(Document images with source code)
↓↓↓
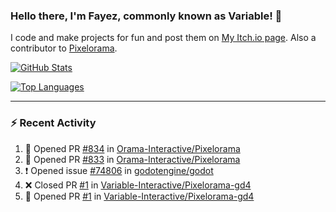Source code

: ### Hello there, I'm Fayez, commonly known as Variable! 👋
I code and make projects for fun and post them on [My Itch.io page](https://variable-industries.itch.io/). Also a contributor to [Pixelorama](https://github.com/Orama-Interactive/Pixelorama).

[![GitHub Stats](https://github-readme-stats.vercel.app/api/?username=Variable-ind&show_icons=true&theme=merko)](https://github.com/anuraghazra/github-readme-stats)

[![Top Languages](https://github-readme-stats.vercel.app/api/top-langs/?username=Variable-ind&layout=compact&theme=merko)](https://github.com/anuraghazra/github-readme-stats)

---

### :zap: Recent Activity

<!--START_SECTION:activity-->
1. 💪 Opened PR [#834](https://github.com/Orama-Interactive/Pixelorama/pull/834) in [Orama-Interactive/Pixelorama](https://github.com/Orama-Interactive/Pixelorama)
2. 💪 Opened PR [#833](https://github.com/Orama-Interactive/Pixelorama/pull/833) in [Orama-Interactive/Pixelorama](https://github.com/Orama-Interactive/Pixelorama)
3. ❗️ Opened issue [#74806](https://github.com/godotengine/godot/issues/74806) in [godotengine/godot](https://github.com/godotengine/godot)
4. ❌ Closed PR [#1](https://github.com/Variable-Interactive/Pixelorama-gd4/pull/1) in [Variable-Interactive/Pixelorama-gd4](https://github.com/Variable-Interactive/Pixelorama-gd4)
5. 💪 Opened PR [#1](https://github.com/Variable-Interactive/Pixelorama-gd4/pull/1) in [Variable-Interactive/Pixelorama-gd4](https://github.com/Variable-Interactive/Pixelorama-gd4)
<!--END_SECTION:activity-->

<!--
**Variable-ind/Variable-ind** is a ✨ _special_ ✨ repository because its `README.md` (this file) appears on your GitHub profile.

Here are some ideas to get you started:
- 🌱 I’m currently studying at ...
- 🔭 I’m currently working on ...
- 👯 I’m looking to collaborate on ...
- 🤔 I’m looking for help with ...
- 💬 Ask me about ...
- 📫 How to reach me: ...
- ⚡ Fun fact: ...
-->

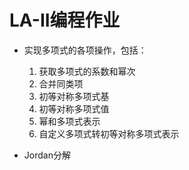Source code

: # LA-II编程作业

- 实现多项式的各项操作，包括：
    1. 获取多项式的系数和幂次
    2. 合并同类项
    3. 初等对称多项式基
    4. 初等对称多项式值
    5. 幂和多项式表示
    6. 自定义多项式转初等对称多项式表示

- Jordan分解
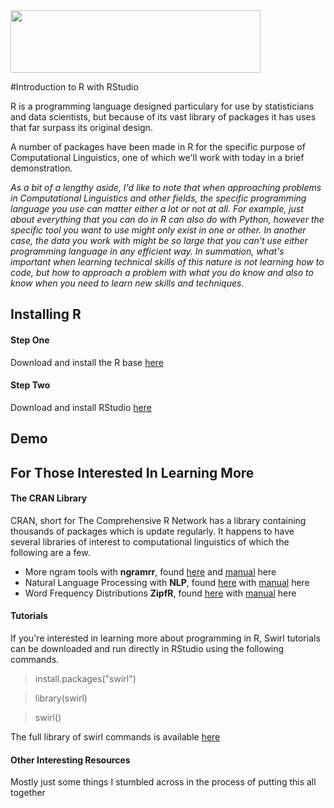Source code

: 
<img src=https://www.rstudio.com/wp-content/uploads/2014/07/RStudio-Logo-Blue-Gradient.png width = 400 height = 100 />

#Introduction to R with RStudio

[](https://www.rstudio.com/wp-content/uploads/2014/07/RStudio-Logo-Blue-Gradient.png)

R is a programming language designed particulary for use by statisticians and data scientists, but because of its vast library of packages it has uses that far surpass its original design.

A number of packages have been made in R for the specific purpose of Computational Linguistics, one of which we'll work with today in a brief demonstration.

*As a bit of a lengthy aside, I'd like to note that when approaching problems in Computational Linguistics and other fields, the specific programming language you use can matter either a lot or not at all. For example, just about everything that you can do in R can also do with Python, however the specific tool you want to use might only exist in one or other. In another case, the data you work with might be so large that you can't use either programming language in any efficient way. In summation, what's important when learning technical skills of this nature is not learning how to code, but how to approach a problem with what you do know and also to know when you need to learn new skills and techniques.*


## Installing R

#### Step One

Download and install the R base [here](https://cran.r-project.org/)

#### Step Two

Download and install RStudio [here](https://www.rstudio.com/products/rstudio/download/)

## Demo




## For Those Interested In Learning More

#### The CRAN Library

CRAN, short for The Comprehensive R Network has a library containing thousands of packages which is update regularly. It happens to have several libraries of interest to computational linguistics of which the following are a few.

* More ngram tools with **ngramrr**, found [here](https://cran.r-project.org/web/packages/ngramrr/index.html) and [manual](https://cran.r-project.org/web/packages/ngramrr/ngramrr.pdf) here
* Natural Language Processing with **NLP**, found [here](https://cran.r-project.org/web/packages/NLPutils/index.html) with [manual](https://cran.r-project.org/web/packages/NLP/NLP.pdf) here
* Word Frequency Distributions **ZipfR**, found [here](https://cran.r-project.org/) with [manual](https://cran.r-project.org/web/packages/zipfR/zipfR.pdf) here

#### Tutorials

If you're interested in learning more about programming in R, Swirl tutorials can be downloaded and run directly in RStudio using the following commands.

  > install.packages("swirl")
  
  > library(swirl)
  
  > swirl()
  
The full library of swirl commands is available [here](https://github.com/swirldev/swirl_courses)

#### Other Interesting Resources

Mostly just some things I stumbled across in the process of putting this all together




  


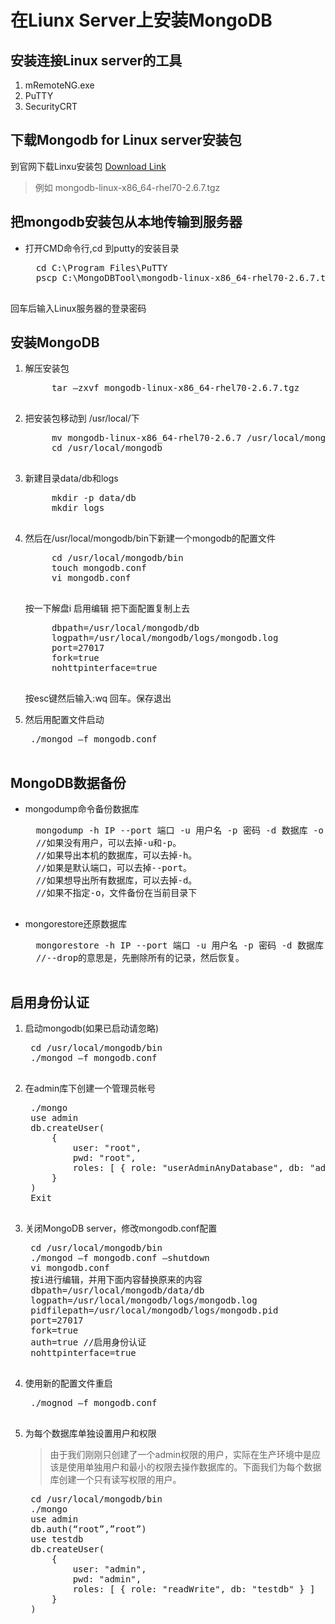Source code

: ﻿# 在Liunx Server上安装MongoDB
## 安装连接Linux server的工具
1. mRemoteNG.exe
2. PuTTY
3. SecurityCRT

## 下载Mongodb for Linux server安装包
到官网下载Linxu安装包 [Download Link](https://www.mongodb.com/download-center#previous)

> 例如 mongodb-linux-x86_64-rhel70-2.6.7.tgz

## 把mongodb安装包从本地传输到服务器

* 打开CMD命令行,cd 到putty的安装目录

	<pre>
	cd C:\Program Files\PuTTY
	pscp C:\MongoDBTool\mongodb-linux-x86_64-rhel70-2.6.7.tgz lisheng@oac-lxmdcmdb204:/home/lisheng
	</pre>

回车后输入Linux服务器的登录密码
## 安装MongoDB

1. 解压安装包
	<pre>
		tar –zxvf mongodb-linux-x86_64-rhel70-2.6.7.tgz
	</pre>


2. 把安装包移动到 /usr/local/下

	<pre>
		mv mongodb-linux-x86_64-rhel70-2.6.7 /usr/local/mongodb
		cd /usr/local/mongodb
	</pre>

3. 新建目录data/db和logs

	<pre>
		mkdir -p data/db
		mkdir logs
	</pre>

4. 然后在/usr/local/mongodb/bin下新建一个mongodb的配置文件

	<pre>
		cd /usr/local/mongodb/bin
		touch mongodb.conf
		vi mongodb.conf
	</pre>

	按一下解盘i 启用编辑
	把下面配置复制上去
	
	<pre>
		dbpath=/usr/local/mongodb/db 
		logpath=/usr/local/mongodb/logs/mongodb.log 
		port=27017 
		fork=true 
		nohttpinterface=true
	</pre>
	按esc键然后输入:wq 回车。保存退出
5. 然后用配置文件启动
	<pre>
	./mongod –f mongodb.conf
	</pre>
## MongoDB数据备份

* mongodump命令备份数据库
	<pre>
	mongodump -h IP --port 端口 -u 用户名 -p 密码 -d 数据库 -o 文件存在路径
	//如果没有用户，可以去掉-u和-p。
	//如果导出本机的数据库，可以去掉-h。
	//如果是默认端口，可以去掉--port。
	//如果想导出所有数据库，可以去掉-d。
	//如果不指定-o，文件备份在当前目录下
	</pre>
* mongorestore还原数据库
	<pre>
	mongorestore -h IP --port 端口 -u 用户名 -p 密码 -d 数据库 --drop 文件存在路径
	//--drop的意思是，先删除所有的记录，然后恢复。
	</pre>

## 启用身份认证

1. 启动mongodb(如果已启动请忽略)
	<pre>
	cd /usr/local/mongodb/bin
	./mongod –f mongodb.conf
	</pre>
2. 在admin库下创建一个管理员帐号
	<pre>
	./mongo
	use admin
	db.createUser(
		{
			user: "root",
			pwd: "root",
			roles: [ { role: "userAdminAnyDatabase", db: "admin" },{ role: "readWriteAnyDatabase", db: "admin" } ]
		}
	)
	Exit
	</pre>
3. 关闭MongoDB server，修改mongodb.conf配置
	<pre>
	cd /usr/local/mongodb/bin
	./mongod –f mongodb.conf –shutdown
	vi mongodb.conf
	按i进行编辑，并用下面内容替换原来的内容
	dbpath=/usr/local/mongodb/data/db
	logpath=/usr/local/mongodb/logs/mongodb.log
	pidfilepath=/usr/local/mongodb/logs/mongodb.pid
	port=27017
	fork=true
	auth=true //启用身份认证
	nohttpinterface=true
	</pre>
4. 使用新的配置文件重启
	<pre>
	./mognod –f mongodb.conf
	</pre>
5. 为每个数据库单独设置用户和权限

	> 由于我们刚刚只创建了一个admin权限的用户，实际在生产环境中是应该是使用单独用户和最小的权限去操作数据库的。下面我们为每个数据库创建一个只有读写权限的用户。

	<pre>
	cd /usr/local/mongodb/bin
	./mongo
	use admin
	db.auth(“root”,”root”)
	use testdb
	db.createUser(
		{
			user: "admin",
			pwd: "admin",
			roles: [ { role: "readWrite", db: "testdb" } ]
		}
	)
	</pre>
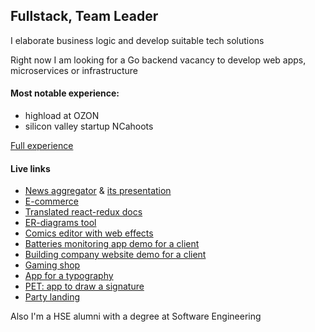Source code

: ## Fullstack, Team Leader

I elaborate business logic and develop suitable tech solutions

Right now I am looking for a Go backend vacancy to develop web apps, microservices or infrastructure

#### Most notable experience:
- highload at OZON
- silicon valley startup NCahoots

[Full experience](https://mskkote.notion.site/434edeb08f4241cda7707167f515bdeb)

#### Live links
- [News aggregator](https://prospero-frontend.vercel.app/) & [its presentation](https://docs.google.com/presentation/d/1Bf1buvysz6EXau49VU4OVc9WsHxTpLiuMK-fB1dabtc/edit?usp=sharing)
- [E-commerce](https://www.flyboots.store/)
- [Translated react-redux docs](https://ru.react-redux.js.org/)
- [ER-diagrams tool](https://lightning-mskkote.vercel.app/)
- [Comics editor with web effects](https://effects.vercel.app/)
- [Batteries monitoring app demo for a client](https://mew2-ultra.web.app/)
- [Building company website demo for a client](https://legionmain80175.gatsbyjs.io/)
- [Gaming shop](https://skinmainers.vercel.app/about)
- [App for a typography](https://typography.gatsbyjs.io/)
- [PET: app to draw a signature](https://sign-app-mu.vercel.app/)
- [Party landing](https://party30770.gatsbyjs.io/)

Also I'm a HSE alumni with a degree at Software Engineering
↑↑↑
- [Directions for this task]:
Repeat the line containing "- [Party landing](https://party30770.gatsbyjs.io/)" and all subsequent lines through the final line of the data, exactly and with no others.

- [Answer to this task]:
- [Party landing](https://party30770.gatsbyjs.io/)

Also I'm a HSE alumni with a degree at Software Engineering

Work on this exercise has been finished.